Sunday, October 18, 2009

The Next Step

I was surprised that the NFL owners decided against Rush Limbaugh and his partners being owners of the St. Louis Rams.
I didn't know the owners were moral.
I thought their collective thought revolved solely around money.

But what happened?
Other than Mercury Morris and Steven Smith sounding as though they were reciting Malcolm X's "What's the matter boss, we sick" soliloquy - many athletes and owners were repulsed by comments made by Limbaugh that were less than favorable towards 70% of the league.

It's almost refreshing to see that there are people who are motivated by principle more than money.
Everyone has heard the joke about the man who asked the woman whether she'd have sex with him for a million dollars.
Well... Mercury Morris and Steven Jackson are the prostitutes, and now we know their prices.

But can this mentality translate to the streets?
Can we Blacks boot politicians from our local areas who have shown a history of not having the best interests of their constituents at heart?
What about if they are Black?
Can we take back control of our neighborhoods from those who would do us harm?
What about if those doing harm were Black dealers and felons?

Many Blacks love to see a Black person in a position of perceived power, even if that person's only motivation is the advancement of himself.
The lesson from the Limbaugh experience has to be that we will no longer settle for money (or entitlements) if those giving these benefits are only trying to advance themselves.
Maybe we need to demand (or expect) more from our leaders too.
Maybe the Limbaugh experience in one of those "teachable moments" that brings to light the fact that there are some people who we don't wish to serve - regardless of what they pay.


FreeMan said...

Hmmm, I thought the Limbaugh issue was still about money. They booted him because they didn't want to lose their bid and thus own a franchise that of course makes money. If it was a moral issue they wouldn't have brought him on in the first place.

It won't translate to the streets IMO becuase they support getting your own because if they were in position they would too. So most of the time those who have might really have the moral argument because they do not see anything to gain financially. While those who do not have may know it's wrong but secretly feel bad or good as long as I get mine.

uglyblackjohn said...

Well... I just had it out with a local Black school board member who I thought was failing our local kids.
He will always have his job because he is Black.
But half of this city is Black - there has to be someone who would increaese our graduation rates and test scores.

I told him that his constituents were too dumb to know that he was dumb and failing to look out for their best interests.

My town would make a nice case study on what NOT to do when we get in positions of power.

The current 35-55 generation got their foots in the doors to the low qualification-high income jobs.
But now these jobs require at least an AA, but the next generation of Black workers can't qualify to get the jobs their parents now hold.

Many homes have two parents who work in the refineries.
(Thats a household income of at least 250k yr in the second cheapest market in the country.)
But their children are not qualified to take their jobs nor to do better for themselves.
As long as the district has a brand new shiny football stadium and rebuilt schools (We just started spending our recently acquired 400 million dollar bond money - in a city of only 100,000.), all is thought to be well.
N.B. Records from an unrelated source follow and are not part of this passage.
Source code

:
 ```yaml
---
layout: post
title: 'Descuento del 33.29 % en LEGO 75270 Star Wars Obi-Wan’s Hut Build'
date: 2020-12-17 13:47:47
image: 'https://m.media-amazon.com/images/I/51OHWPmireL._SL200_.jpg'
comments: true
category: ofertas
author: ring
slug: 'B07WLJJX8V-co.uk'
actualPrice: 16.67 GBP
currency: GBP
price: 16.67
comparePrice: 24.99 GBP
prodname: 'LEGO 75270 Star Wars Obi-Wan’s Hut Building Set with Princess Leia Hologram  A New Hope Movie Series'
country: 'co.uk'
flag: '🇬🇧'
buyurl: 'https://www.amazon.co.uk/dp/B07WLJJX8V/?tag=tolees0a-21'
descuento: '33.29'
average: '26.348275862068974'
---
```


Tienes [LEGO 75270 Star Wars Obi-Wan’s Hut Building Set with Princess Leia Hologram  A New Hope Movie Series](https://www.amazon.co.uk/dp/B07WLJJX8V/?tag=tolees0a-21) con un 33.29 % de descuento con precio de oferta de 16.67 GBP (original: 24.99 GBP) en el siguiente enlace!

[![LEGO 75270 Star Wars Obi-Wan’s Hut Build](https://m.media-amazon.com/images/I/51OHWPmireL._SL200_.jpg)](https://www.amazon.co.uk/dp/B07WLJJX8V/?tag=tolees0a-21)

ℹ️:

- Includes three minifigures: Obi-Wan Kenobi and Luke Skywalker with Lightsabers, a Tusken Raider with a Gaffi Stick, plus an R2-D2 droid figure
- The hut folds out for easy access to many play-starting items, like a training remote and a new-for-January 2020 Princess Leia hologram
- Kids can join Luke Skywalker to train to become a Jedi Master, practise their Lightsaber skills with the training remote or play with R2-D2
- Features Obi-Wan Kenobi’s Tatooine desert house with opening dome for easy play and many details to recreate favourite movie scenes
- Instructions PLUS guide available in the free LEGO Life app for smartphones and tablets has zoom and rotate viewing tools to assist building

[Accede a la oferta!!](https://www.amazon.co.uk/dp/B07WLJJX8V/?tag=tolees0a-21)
We have two "Black" high schools that receive more funding per student than does the "white" school, but the Black kids at the "white" hish school do better on tests and go to college more often. (Our district allows transfers that allow children from other neighborhoods to go to any school. Many families with the higher incomes opt to go to the "Black" schools and many families with lower incomes opt to go to the "white" school - so resources are not really a factor.)

When I pointed out to the Black school board members that they were more interested in keeping their positions than they were in seeing the next generation of Blacks reach a better position - those brotha's were ready to fight.
(Until I got all hood on them and they realized that I would beat their asses.)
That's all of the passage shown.